Monday, July 30, 2007

Spousal culture curiosity

This past year was very educational for me in a number of respects. Among these experiences was my assignment as a seminarian to a staunchly ethnic Jordanian church. Although I had my issues with the way the church ran and prioritized at times (and who doesn't), I must say that in general I appreciated the assignment and grew from it in a fairly painless way.

Among the many things I learned was that Arabs don't vary much in relations between the sexes, whether they are Muslim or Christian. Generally the sexes are very much segregated in public. Now I do not mean that iron walls are constructed to enforce this separation, nor does anyone think of legislating this traditional arrangement. The entire thing is one large tacit assumption of how men and women interact.

Oddly, though it grates on modern sensibilities on some sectors, I think that this model has a lot to teach us. I bring it up because of issues a good friend of mine is having (ok fine, and I have had similar issues in the past) with considering whether or not he can be with a girl from a vastly different background.

It's odd, because those of us who feel frequently alienated by our surrounding culture, often find that different cultures promote certain values that we appreciate far more than most of our peers. Therefore, we are naturally attracted to those women as potential spouses. Unfortunately there is a drawback: The same framework that ensured a girl who is different than those we are accustomed to also places a wall of disconnect between the two people as if it was a spell cast by an evil wizard.

Seriously, it's difficult to understand a person cross-contextually. What motivates them? Why was this or that joke funny?

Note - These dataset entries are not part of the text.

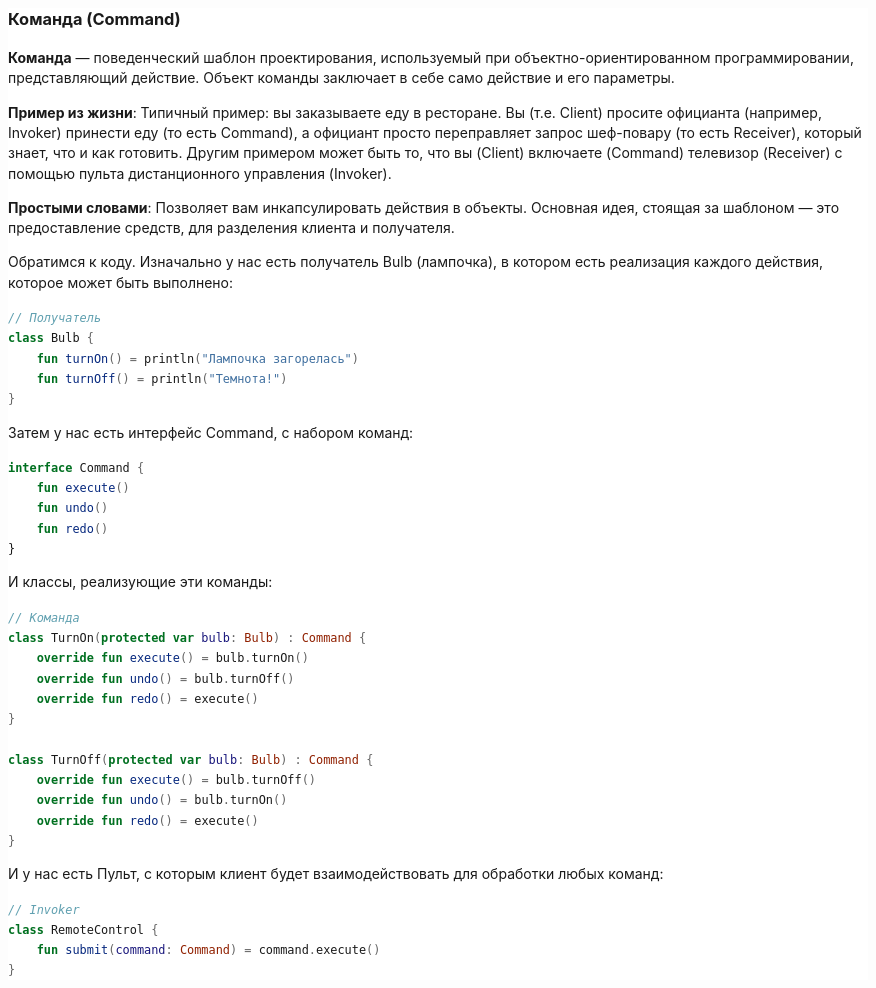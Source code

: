 ### Команда (Command)

**Команда** — поведенческий шаблон проектирования, используемый при объектно-ориентированном программировании, представляющий действие. Объект команды заключает в себе само действие и его параметры.

**Пример из жизни**: Типичный пример: вы заказываете еду в ресторане. Вы (т.е. Client) просите официанта (например, Invoker) принести еду (то есть Command), а официант просто переправляет запрос шеф-повару (то есть Receiver), который знает, что и как готовить. Другим примером может быть то, что вы (Client) включаете (Command) телевизор (Receiver) с помощью пульта дистанционного управления (Invoker).

**Простыми словами**: Позволяет вам инкапсулировать действия в объекты. Основная идея, стоящая за шаблоном — это предоставление средств, для разделения клиента и получателя.

Обратимся к коду. Изначально у нас есть получатель Bulb (лампочка), в котором есть реализация каждого действия, которое может быть выполнено:

```kt
// Получатель
class Bulb {
    fun turnOn() = println("Лампочка загорелась")
    fun turnOff() = println("Темнота!")
}
```

Затем у нас есть интерфейс Command, c набором команд:

```kt
interface Command {
    fun execute()
    fun undo()
    fun redo()
}
```

И классы, реализующие эти команды:

```kt
// Команда
class TurnOn(protected var bulb: Bulb) : Command {
    override fun execute() = bulb.turnOn()
    override fun undo() = bulb.turnOff()
    override fun redo() = execute()
}

class TurnOff(protected var bulb: Bulb) : Command {
    override fun execute() = bulb.turnOff()
    override fun undo() = bulb.turnOn()
    override fun redo() = execute()
}
```

И у нас есть Пульт, с которым клиент будет взаимодействовать для обработки любых команд:

```kt
// Invoker
class RemoteControl {
    fun submit(command: Command) = command.execute()
}
```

What are the archetypal characters used in the language of a culture that simply don't translate? (for instance, try explaining "hippie" to someone outside of a context where the 60's, pot, rock, and the sexual revolution were earth shaking events.) I had this experience on a small scale with a girl I liked quite a bit. We had the same value system, but the similarities stopped there. We tried desperately to find connection, because we admired each other (I might even use the word enomored), but ultimately we have to face the fact that the paradigmatic themes, images, and even vocabularies that we existed in were difficult to transcend.

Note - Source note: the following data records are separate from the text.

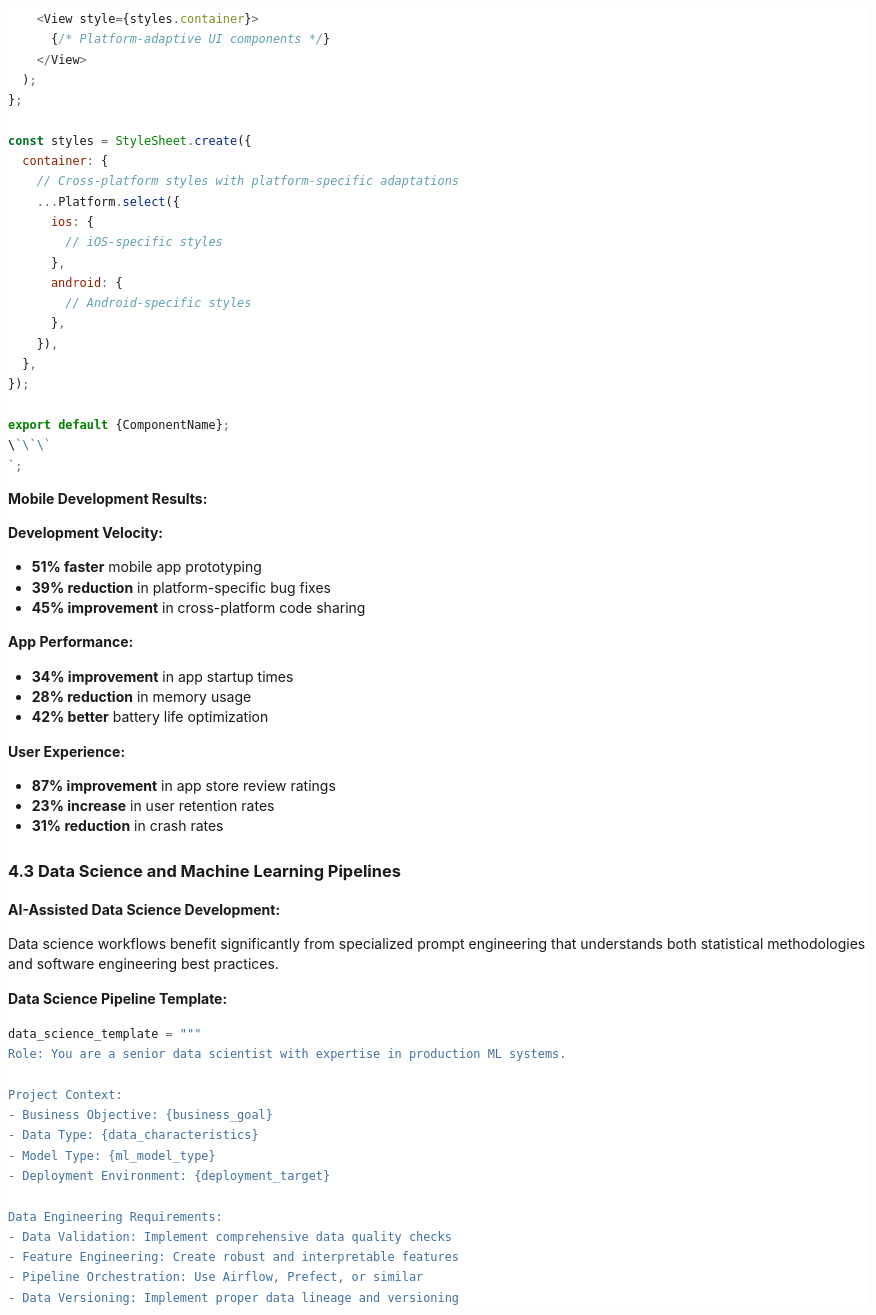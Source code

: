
 ```javascript
    <View style={styles.container}>
      {/* Platform-adaptive UI components */}
    </View>
  );
};

const styles = StyleSheet.create({
  container: {
    // Cross-platform styles with platform-specific adaptations
    ...Platform.select({
      ios: {
        // iOS-specific styles
      },
      android: {
        // Android-specific styles
      },
    }),
  },
});

export default {ComponentName};
\`\`\`
`;
```

**Mobile Development Results:**

**Development Velocity:**
- **51% faster** mobile app prototyping
- **39% reduction** in platform-specific bug fixes
- **45% improvement** in cross-platform code sharing

**App Performance:**
- **34% improvement** in app startup times
- **28% reduction** in memory usage
- **42% better** battery life optimization

**User Experience:**
- **87% improvement** in app store review ratings
- **23% increase** in user retention rates
- **31% reduction** in crash rates

### 4.3 Data Science and Machine Learning Pipelines

**AI-Assisted Data Science Development:**

Data science workflows benefit significantly from specialized prompt engineering that understands both statistical methodologies and software engineering best practices.

**Data Science Pipeline Template:**

```python
data_science_template = """
Role: You are a senior data scientist with expertise in production ML systems.

Project Context:
- Business Objective: {business_goal}
- Data Type: {data_characteristics}
- Model Type: {ml_model_type}
- Deployment Environment: {deployment_target}

Data Engineering Requirements:
- Data Validation: Implement comprehensive data quality checks
- Feature Engineering: Create robust and interpretable features
- Pipeline Orchestration: Use Airflow, Prefect, or similar
- Data Versioning: Implement proper data lineage and versioning
```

I would say that's the #1 hangup people have about seriously pursuing cross-cultural relationships. No matter how similar a belief system and how intact a person is emotionally, cultures take enculturation, and it's difficult to appreciate a person's full personality if you're removed from a similar enculturation.

But back to the Arabs, I wonder if this wasn't always the case? I mean, men and women weren't always equally educated, nor were they taught to value and appreciate the same aspects of the family. I am wondering if the latent divide isn't the more normal arrangement.

If you are at all aware of internet dating sites, look at a profile. Chances are, one desire that the person will express is that they want to marry "someone who is [their] best friend" and not "just a spouse". Somehow this seems corrupted to me. It seems to me that the Arab method is more natural. Can your spouse really be expected to be a best friend as well? Is it fair to put that on them?

I think perhaps not. Maybe we have taken too much emphasis off of spousal relations that relates to men and women giving one another precisely what cannot be had from the same-sex: fulfilling sexual relations, titillating physical affection, physical and emotional support, and the joint production and love of children.

I wonder when this language of the "best friend spouse" crept in? I'm sure a century ago that such poppycock was not as common. My guess is that it has to do with a more mobile society. Often the spouse is the only person that can be presumed to be willing to move for their other half. It would be deemed societally unacceptable for friends to plan their long-term living arrangements around one another. Imagine telling someone that you had recently moved in because your homies had moved, and so naturally you came along as well! Where it would be considered mildly abnormal for a spouse not to accommodate their other's moving needs. And the constant shifting of locations therefore means that the spouse is the only reliable friend. Whereas once, your relationships with others of your own sex was the primary basis of friendship and social connections. Each sex tended to the family prestige in certain "areas" of life.